Many factors may contribute to the differences evident among the various studies. These may include differences in age, body weights, measurement settings, and methodological standards.

We compared measurements by sex, age group, parental declaration of fever, whether the child could sit, and confirmed fever. The axillary recordings were consistently significantly higher than the forehead and nape. Interestingly, the axillary temperatures were rather similar to the neck IFR readings regardless of age, sex, parental declaration of fever, and whether the child could sit; however, statistical significance was not attained. Not only were the neck IFR results the most similar to the AD data, but the former readings were higher than the forehead IFR readings in all age groups (P = .001) except for children aged >6 years of age with confirmed fever. In this age group, all 3 IFR readings were similar and lower than the axillary readings. On the other hand, in afebrile children of the same age group, the readings of all 4 methods did not differ significantly. The reliability of forehead IFR readings is lower than that of neck readings principally because the blood supply to the forehead may be limited by vasoconstriction, and the forehead may perspire, as in adults.[ Most prior studies measured forehead IFR temperatures; to the best of our knowledge, the neck and nape temperatures were not examined. Only neck IFR temperature was evaluated in 1 study in the English-language literature.[

Despite the statistically significant difference between the median AD and median IFR temperatures, both the nape and neck IFR measurements were good predictors of (axillary) fever in all patients. However, the predictive ability of forehead IFR data was reduced in children <6 years of age. Overall, the use of forehead IFR data would mean that about 11.4% of febrile children would be missed. When neck IFR temperatures were evaluated in children aged 2 to 6 years, the proportion of febrile children missed was 4.5%. In children aged >6 years, the febrile proportion missed using any IFR measure was 9.7%. Thus, neck IFR measures may be more accurate in children aged 2 to 6 years. The temperature is measured on the lateral side of neck, which lies closer to large arteries (carotid artery) than do the temporal arteries of the forehead region. Thus, neck IFR measures closely reflect axillary temperatures. This is in line with data from the first study comparing rectal and neck IFR temperatures in children aged 2 to 6 years during anesthesia. This was the first study to compare neck IFR and rectal temperatures.[ IFR measures on the lateral side of neck the most reliable in children aged 2 to 6 years. However, the study methodology differed from ours; the cited authors used logistic regression analyses to evaluate multivariable data.

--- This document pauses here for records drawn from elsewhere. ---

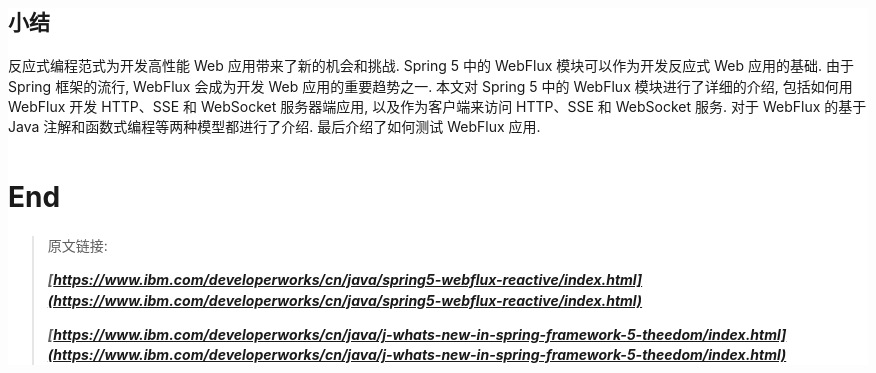 

## 小结

反应式编程范式为开发高性能 Web 应用带来了新的机会和挑战. Spring 5 中的 WebFlux 模块可以作为开发反应式 Web 应用的基础. 由于 Spring 框架的流行, WebFlux 会成为开发 Web 应用的重要趋势之一. 本文对 Spring 5 中的 WebFlux 模块进行了详细的介绍, 包括如何用 WebFlux 开发 HTTP、SSE 和 WebSocket 服务器端应用, 以及作为客户端来访问 HTTP、SSE 和 WebSocket 服务. 对于 WebFlux 的基于 Java 注解和函数式编程等两种模型都进行了介绍. 最后介绍了如何测试 WebFlux 应用. 

# End

> 原文链接: 
>
> ***[https://www.ibm.com/developerworks/cn/java/spring5-webflux-reactive/index.html](https://www.ibm.com/developerworks/cn/java/spring5-webflux-reactive/index.html)***
>
> ***[https://www.ibm.com/developerworks/cn/java/j-whats-new-in-spring-framework-5-theedom/index.html](https://www.ibm.com/developerworks/cn/java/j-whats-new-in-spring-framework-5-theedom/index.html)***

No IFR measure may be adequately reliable when used to detect fever in children <2 years of age. IFR measures afford a sensitivity of 95.5% and a specificity of 72.7% in children aged 2 to 6 years. Such measures are rapid and comfortable. Neck IFR is reliable when used to screen for fever in pediatric triage settings with high patient flows.

One of the limitations of the present study is the use of axillary temperature as a measurement of core temperature. A second limitation of this study is that it is a single-center experience and we performed 1 temperature readings for every method.

Conclusion

We found that forehead IFR thermometry did not reliably predict axillary temperature. However, as an alternative to axillary measurements, particularly in children aged 2 to 6 years, IFR measurements performed on the lateral side of neck are reliable, comfortable, rapid, and noninvasive. Such measurements should be used to screen for fever in busy settings such as pediatric triage rooms.